Extracted records:
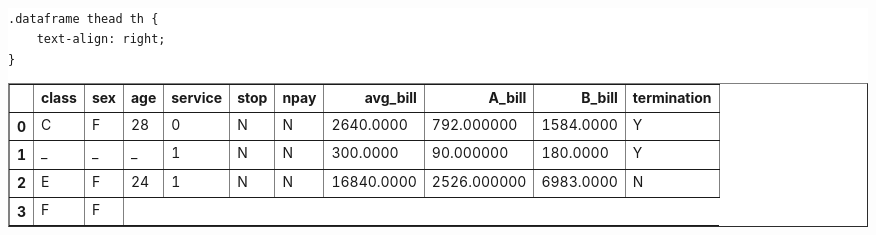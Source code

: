     .dataframe thead th {
        text-align: right;
    }
</style>
<table border="1" class="dataframe">
  <thead>
    <tr style="text-align: right;">
      <th></th>
      <th>class</th>
      <th>sex</th>
      <th>age</th>
      <th>service</th>
      <th>stop</th>
      <th>npay</th>
      <th>avg_bill</th>
      <th>A_bill</th>
      <th>B_bill</th>
      <th>termination</th>
    </tr>
  </thead>
  <tbody>
    <tr>
      <th>0</th>
      <td>C</td>
      <td>F</td>
      <td>28</td>
      <td>0</td>
      <td>N</td>
      <td>N</td>
      <td>2640.0000</td>
      <td>792.000000</td>
      <td>1584.0000</td>
      <td>Y</td>
    </tr>
    <tr>
      <th>1</th>
      <td>_</td>
      <td>_</td>
      <td>_</td>
      <td>1</td>
      <td>N</td>
      <td>N</td>
      <td>300.0000</td>
      <td>90.000000</td>
      <td>180.0000</td>
      <td>Y</td>
    </tr>
    <tr>
      <th>2</th>
      <td>E</td>
      <td>F</td>
      <td>24</td>
      <td>1</td>
      <td>N</td>
      <td>N</td>
      <td>16840.0000</td>
      <td>2526.000000</td>
      <td>6983.0000</td>
      <td>N</td>
    </tr>
    <tr>
      <th>3</th>
      <td>F</td>
      <td>F</td>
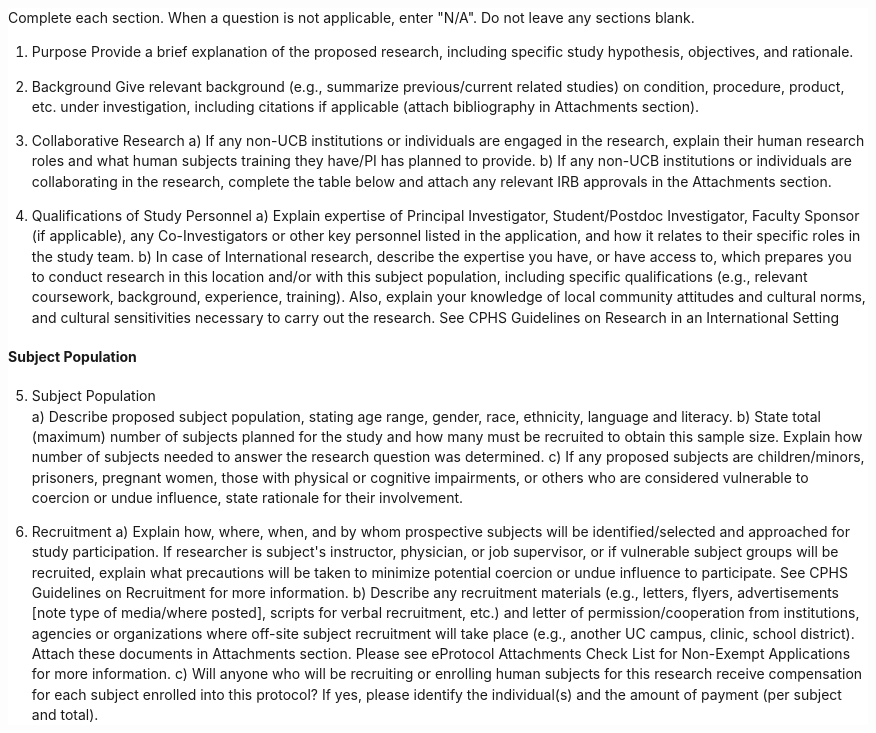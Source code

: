 Complete each section. When a question is not applicable, enter "N/A". Do not leave any sections blank.

1. Purpose
Provide a brief explanation of the proposed research, including specific study hypothesis, objectives, and rationale.

2. Background
Give relevant background (e.g., summarize previous/current related studies) on condition, procedure, product, etc. under investigation, including citations if applicable (attach bibliography in Attachments section).

3. Collaborative Research
a) If any non-UCB institutions or individuals are engaged in the research, explain their human research roles and what human subjects training they have/PI has planned to provide.
b) If any non-UCB institutions or individuals are collaborating in the research, complete the table below and attach any relevant IRB approvals in the Attachments section.

4. Qualifications of Study Personnel
a) Explain expertise of Principal Investigator, Student/Postdoc Investigator, Faculty Sponsor (if applicable), any Co-Investigators or other key personnel listed in the application, and how it relates to their specific roles in the study team.
b) In case of International research, describe the expertise you have, or have access to, which prepares you to conduct research in this location and/or with this subject population, including specific qualifications (e.g., relevant coursework, background, experience, training). Also, explain your knowledge of local community attitudes and cultural norms, and cultural sensitivities necessary to carry out the research. See CPHS Guidelines on Research in an International Setting

#### Subject Population

5. Subject Population</br>
a) Describe proposed subject population, stating age range, gender, race, ethnicity, language and literacy.
b) State total (maximum) number of subjects planned for the study and how many must be recruited to obtain this sample size. Explain how number of subjects needed to answer the research question was determined.
c) If any proposed subjects are children/minors, prisoners, pregnant women, those with physical or cognitive impairments, or others who are considered vulnerable to coercion or undue influence, state rationale for their involvement.

6. Recruitment
a) Explain how, where, when, and by whom prospective subjects will be identified/selected and approached for study participation. If researcher is subject's instructor, physician, or job supervisor, or if vulnerable subject groups will be recruited, explain what precautions will be taken to minimize potential coercion or undue influence to participate. See CPHS Guidelines on Recruitment for more information.
b) Describe any recruitment materials (e.g., letters, flyers, advertisements [note type of media/where posted], scripts for verbal recruitment, etc.) and letter of permission/cooperation from institutions, agencies or organizations where off-site subject recruitment will take place (e.g., another UC campus, clinic, school district). Attach these documents in Attachments section. Please see eProtocol Attachments Check List for Non-Exempt Applications for more information.
c) Will anyone who will be recruiting or enrolling human subjects for this research receive compensation for each subject enrolled into this protocol? If yes, please identify the individual(s) and the amount of payment (per subject and total).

Task objective: For the material above, give again only the lines starting at the line that contains "<th>class</th>" and ending at the line that contains "3. Collaborative Research". Pictures do not belong in the copy.

Written response:
      <th>class</th>
      <th>sex</th>
      <th>age</th>
      <th>service</th>
      <th>stop</th>
      <th>npay</th>
      <th>avg_bill</th>
      <th>A_bill</th>
      <th>B_bill</th>
      <th>termination</th>
    </tr>
  </thead>
  <tbody>
    <tr>
      <th>0</th>
      <td>C</td>
      <td>F</td>
      <td>28</td>
      <td>0</td>
      <td>N</td>
      <td>N</td>
      <td>2640.0000</td>
      <td>792.000000</td>
      <td>1584.0000</td>
      <td>Y</td>
    </tr>
    <tr>
      <th>1</th>
      <td>_</td>
      <td>_</td>
      <td>_</td>
      <td>1</td>
      <td>N</td>
      <td>N</td>
      <td>300.0000</td>
      <td>90.000000</td>
      <td>180.0000</td>
      <td>Y</td>
    </tr>
    <tr>
      <th>2</th>
      <td>E</td>
      <td>F</td>
      <td>24</td>
      <td>1</td>
      <td>N</td>
      <td>N</td>
      <td>16840.0000</td>
      <td>2526.000000</td>
      <td>6983.0000</td>
      <td>N</td>
    </tr>
    <tr>
      <th>3</th>
      <td>F</td>
      <td>F</td>
Source code

: Complete each section. When a question is not applicable, enter "N/A". Do not leave any sections blank.

1. Purpose
Provide a brief explanation of the proposed research, including specific study hypothesis, objectives, and rationale.

2. Background
Give relevant background (e.g., summarize previous/current related studies) on condition, procedure, product, etc. under investigation, including citations if applicable (attach bibliography in Attachments section).

3. Collaborative Research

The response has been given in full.